In the story that follows this one he will introduce the Sadducees, the party of the priesthood (verse 23). Throughout these stories, then, Matthew is bringing back once again a confluence of enemies intent on killing “the King of the Jews” at the beginning of this Gospel (2:3-4).
The evil intent of the Pharisees’ question is noted at the beginning of the story (verse 15). This question is part of a “plot” (symboulion). His enemies want to “trap” Jesus (padigevo, a verb that appears only here in the New Testament). Pharisees and Herodians had no use for one another, but their common hatred of Jesus unites their efforts to spring a trap on Him.
This conspiracy of God’s enemies made a deep impression on the early Christians. Indeed, they saw it as the fulfillment of a prophecy in Psalm 2 (cf. Acts 4:23-30).
The Lord’s enemies commence with manifest flattery, evidently to put Jesus off His guard before springing their loaded question (verse 16).
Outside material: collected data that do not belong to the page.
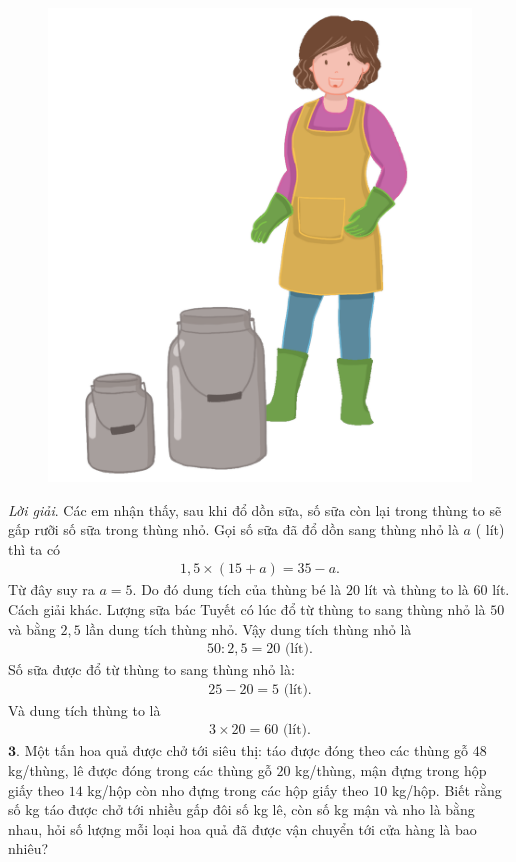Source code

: \begin{multicols}{2}
\begin{figure}[H]
	 	\centering
	 	\vspace*{5pt}
	 	\captionsetup{labelformat= empty, justification=centering}
	 	\includegraphics[width=0.75\linewidth]{Pi3_bai2}
	 	\vspace*{-5pt}
	 \end{figure}
	\textit{Lời giải}. Các em nhận thấy, sau khi đổ dồn sữa, số sữa còn lại trong thùng to sẽ gấp rưỡi số sữa trong thùng nhỏ. Gọi số sữa đã đổ dồn sang thùng nhỏ là $a$ ( lít) thì ta có 
	\begin{align*}
		1{,}5\times (15+a)=35-a.
	\end{align*}
	Từ đây suy ra $a =5$. Do đó dung tích của thùng bé là $20$ lít và thùng to là $60$ lít.
	\vskip 0.1cm
	Cách giải khác. Lượng sữa bác Tuyết có lúc đổ từ thùng to sang thùng nhỏ là $50$ và bằng $2{,}5$ lần dung tích thùng nhỏ. Vậy dung tích thùng nhỏ là 
	\begin{align*}
		50: 2{,}5  = 20 \text{ (lít).} 
	\end{align*}
	Số sữa được đổ từ thùng to sang thùng nhỏ là: 
	\begin{align*}
		25-20=5 \text{ (lít).} 
	\end{align*}
	Và dung tích thùng to là 
	\begin{align*}
		3 \times 20=60 \text{ (lít).}
	\end{align*}
	$\pmb{3.}$ Một tấn hoa quả được chở tới siêu thị: táo được đóng theo các thùng gỗ  $48$ kg/thùng, lê được đóng trong các thùng gỗ $20$ kg/thùng, mận đựng trong hộp giấy theo $14$ kg/hộp còn nho đựng trong các hộp giấy theo $10$ kg/hộp. Biết rằng số kg táo được chở tới nhiều gấp đôi số kg lê, còn số kg mận và nho là bằng nhau, hỏi số lượng mỗi loại hoa quả đã được vận chuyển tới cửa hàng là bao nhiêu?

\end{multicols}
All three of the Synoptics mention this detail.
The payment of the head tax to the Roman government was a source of resentment and occasional rebellion among the Jews, both because it was a sign of their subjection to Rome and because they disliked handling the graven image of the emperor on the coin. To this question, then, either a yes or a no answer could provide the basis for a political accusation against Jesus—or at least could gain Him new enemies. If Jesus forbade the paying of this tax, He would offend the Herodians. If He approved of it, He would further offend the Pharisees. Either way, He would give offense.
Reading their hearts (verse 18; 9:4) and reprimanding their hypocrisy, the Lord obliges them to produce the coin in question, thereby making it clear that they all do, in fact, have the coin and do pay the tax (verse 19).
That point established, He then obliges them to identify the head and name on the coin, namely, Tiberius Caesar (A.D. 14-37). Obviously the coin belongs to the emperor, so they can continue doing what they have always done—pay the tax. Caesar minted and distributed the coin. It is his.
Separated from its literary context, this story answers a practical question for Christians, and it has always served that purpose. Considered thus, it is consonant with the general teaching about taxation that we find elsewhere in the New Testament (cf. Romans 13:7; 1 Peter 2:13-19).
But then Jesus goes on. The concern of Jesus, however, is not identical with that of His enemies. He is not concerned about what is owed to Caesar, but what is owed to God. This, too, must be paid, and Jesus is about to pay it. Rendering unto God the things of God refers to our Lord’s approaching sufferings and death. Thus, what began as a mundane political question is transformed into a theological matter of great moment, leaving them all amazed (verse 22).
It is important, however, to keep this story in the context where the Gospels place it, the context of the Lord’s impending death. The question posed to Jesus is not a theoretical question. Indeed, it is not even a practical question. It is a loaded question—a question with an evil ulterior motive. It is a sword aimed at the Lord’s life.